Renouncing the River Gods

Only 3 percent of Harvard students do it, but that’s only because the other 97 percent don’t even think of ...
By Lena Chen

Only 3 percent of Harvard students do it, but that’s only because the other 97 percent don’t even think of it as a real possibility. No, I’m not talking about sex; I’m referring to living off-campus, which is even rarer than a horizontal tango on a twin-extra long. Take it from someone who’s recently changed her House affiliation for the third time (Mather to Currier to Dudley) while spending her senior year living in the Back Bay. Upperclass houses may be the supposed bedrock of Harvard social life, but that doesn’t mean you’re obligated to love or stay in the concrete monstrosity that contains the shoebox you call “dorm.”

The benefits of living off-campus are so numerous that I’m surprised students aren’t moving out of their rat-infested walk-throughs in droves. Here are just a few:

1) You get all the benefits of House life (Stein Clubs with trashed housemates!) without the drawbacks (brunch with awkward, sober housemates).
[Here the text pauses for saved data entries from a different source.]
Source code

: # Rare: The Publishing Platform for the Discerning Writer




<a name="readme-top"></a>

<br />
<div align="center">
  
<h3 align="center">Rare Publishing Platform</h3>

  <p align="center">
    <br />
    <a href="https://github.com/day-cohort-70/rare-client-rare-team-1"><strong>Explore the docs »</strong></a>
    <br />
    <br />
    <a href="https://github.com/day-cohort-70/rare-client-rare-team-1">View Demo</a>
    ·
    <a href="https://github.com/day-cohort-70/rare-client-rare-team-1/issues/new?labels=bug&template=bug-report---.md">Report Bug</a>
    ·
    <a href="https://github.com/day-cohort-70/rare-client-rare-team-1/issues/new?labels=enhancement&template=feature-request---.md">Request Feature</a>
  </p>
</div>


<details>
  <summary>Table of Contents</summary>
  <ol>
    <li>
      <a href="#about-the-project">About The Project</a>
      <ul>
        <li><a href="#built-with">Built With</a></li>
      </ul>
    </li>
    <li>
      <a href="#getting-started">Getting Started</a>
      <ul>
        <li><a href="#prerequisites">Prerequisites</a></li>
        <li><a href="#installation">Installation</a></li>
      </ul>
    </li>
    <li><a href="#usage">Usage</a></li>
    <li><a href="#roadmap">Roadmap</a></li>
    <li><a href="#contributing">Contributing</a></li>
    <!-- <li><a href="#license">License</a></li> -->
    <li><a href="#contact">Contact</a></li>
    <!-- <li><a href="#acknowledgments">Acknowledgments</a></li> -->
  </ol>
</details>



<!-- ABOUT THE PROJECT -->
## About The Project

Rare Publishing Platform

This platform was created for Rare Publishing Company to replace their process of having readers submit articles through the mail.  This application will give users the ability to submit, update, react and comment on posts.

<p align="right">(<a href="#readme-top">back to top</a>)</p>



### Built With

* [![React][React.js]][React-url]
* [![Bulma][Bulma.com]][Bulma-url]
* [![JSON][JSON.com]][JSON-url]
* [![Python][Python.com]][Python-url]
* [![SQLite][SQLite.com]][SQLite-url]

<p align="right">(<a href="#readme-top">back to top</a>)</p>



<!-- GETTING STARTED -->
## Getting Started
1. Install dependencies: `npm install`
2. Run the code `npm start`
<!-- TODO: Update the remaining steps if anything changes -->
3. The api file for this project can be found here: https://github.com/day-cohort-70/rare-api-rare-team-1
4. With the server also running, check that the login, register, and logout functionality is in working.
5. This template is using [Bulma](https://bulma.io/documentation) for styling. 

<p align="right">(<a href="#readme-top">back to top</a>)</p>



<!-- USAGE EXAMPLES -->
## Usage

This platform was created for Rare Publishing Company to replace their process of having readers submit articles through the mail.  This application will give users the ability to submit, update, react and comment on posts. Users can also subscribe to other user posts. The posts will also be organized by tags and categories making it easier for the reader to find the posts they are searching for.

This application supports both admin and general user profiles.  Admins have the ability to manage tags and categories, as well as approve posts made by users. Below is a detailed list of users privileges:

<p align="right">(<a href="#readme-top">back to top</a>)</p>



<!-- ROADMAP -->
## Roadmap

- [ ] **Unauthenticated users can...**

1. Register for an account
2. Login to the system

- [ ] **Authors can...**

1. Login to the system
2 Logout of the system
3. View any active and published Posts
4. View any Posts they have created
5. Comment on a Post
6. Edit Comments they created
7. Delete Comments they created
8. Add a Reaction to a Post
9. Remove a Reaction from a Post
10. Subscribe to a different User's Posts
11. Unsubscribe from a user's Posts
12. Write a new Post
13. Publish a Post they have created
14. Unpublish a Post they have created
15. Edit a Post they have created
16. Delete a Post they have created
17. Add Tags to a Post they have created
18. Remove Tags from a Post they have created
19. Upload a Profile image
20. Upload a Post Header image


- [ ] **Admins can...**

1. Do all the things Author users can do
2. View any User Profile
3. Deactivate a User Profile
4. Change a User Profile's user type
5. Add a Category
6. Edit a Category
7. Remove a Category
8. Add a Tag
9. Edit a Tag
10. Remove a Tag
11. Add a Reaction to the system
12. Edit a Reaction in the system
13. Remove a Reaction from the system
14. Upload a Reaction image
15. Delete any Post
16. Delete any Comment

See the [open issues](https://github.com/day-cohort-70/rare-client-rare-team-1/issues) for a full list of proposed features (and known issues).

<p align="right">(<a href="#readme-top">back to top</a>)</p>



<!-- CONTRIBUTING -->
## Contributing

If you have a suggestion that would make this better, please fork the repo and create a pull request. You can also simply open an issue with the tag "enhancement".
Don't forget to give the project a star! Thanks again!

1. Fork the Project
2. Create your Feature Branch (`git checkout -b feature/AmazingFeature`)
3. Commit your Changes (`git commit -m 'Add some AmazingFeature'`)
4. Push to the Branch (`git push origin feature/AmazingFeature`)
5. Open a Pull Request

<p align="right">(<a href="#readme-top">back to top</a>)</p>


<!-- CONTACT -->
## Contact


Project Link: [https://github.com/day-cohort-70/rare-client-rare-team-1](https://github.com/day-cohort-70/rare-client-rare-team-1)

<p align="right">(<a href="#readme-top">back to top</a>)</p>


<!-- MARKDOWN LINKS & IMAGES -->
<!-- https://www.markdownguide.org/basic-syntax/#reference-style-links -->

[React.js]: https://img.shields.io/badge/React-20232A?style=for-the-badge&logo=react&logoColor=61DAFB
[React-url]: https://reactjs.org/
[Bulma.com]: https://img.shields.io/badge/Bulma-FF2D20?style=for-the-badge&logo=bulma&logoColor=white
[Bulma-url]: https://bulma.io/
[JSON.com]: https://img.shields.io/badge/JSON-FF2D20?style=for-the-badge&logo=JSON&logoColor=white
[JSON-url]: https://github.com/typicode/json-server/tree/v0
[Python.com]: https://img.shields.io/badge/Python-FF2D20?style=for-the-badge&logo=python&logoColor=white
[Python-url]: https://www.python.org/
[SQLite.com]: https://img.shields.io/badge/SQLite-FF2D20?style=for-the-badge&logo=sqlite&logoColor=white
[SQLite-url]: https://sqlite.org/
2) You can do semi-legal drugs. Marijuana, for example, is decriminalized in Massachusetts, but if you get caught smoking on campus, you’ll still have to deal with the Ad Board (conversely, you could just transfer to MIT, which has turned a blind eye to dorm room LSD production in the past).

3) You can pretend dormcest never happened. That HoCo chair you fucked two weeks into your three-year residence? Never have to see them again. Related, my next point...

4) There’s built-in social filtering. As a super-senior, this is especially crucial. I have nothing against hungover 19-year-olds brunching with their hungover 19-year-old pals (that used to be me, after all). I just don’t really want to be their friend, and I’d also prefer if they weren’t part of my Sunday mornings. Or, you know, my college experience.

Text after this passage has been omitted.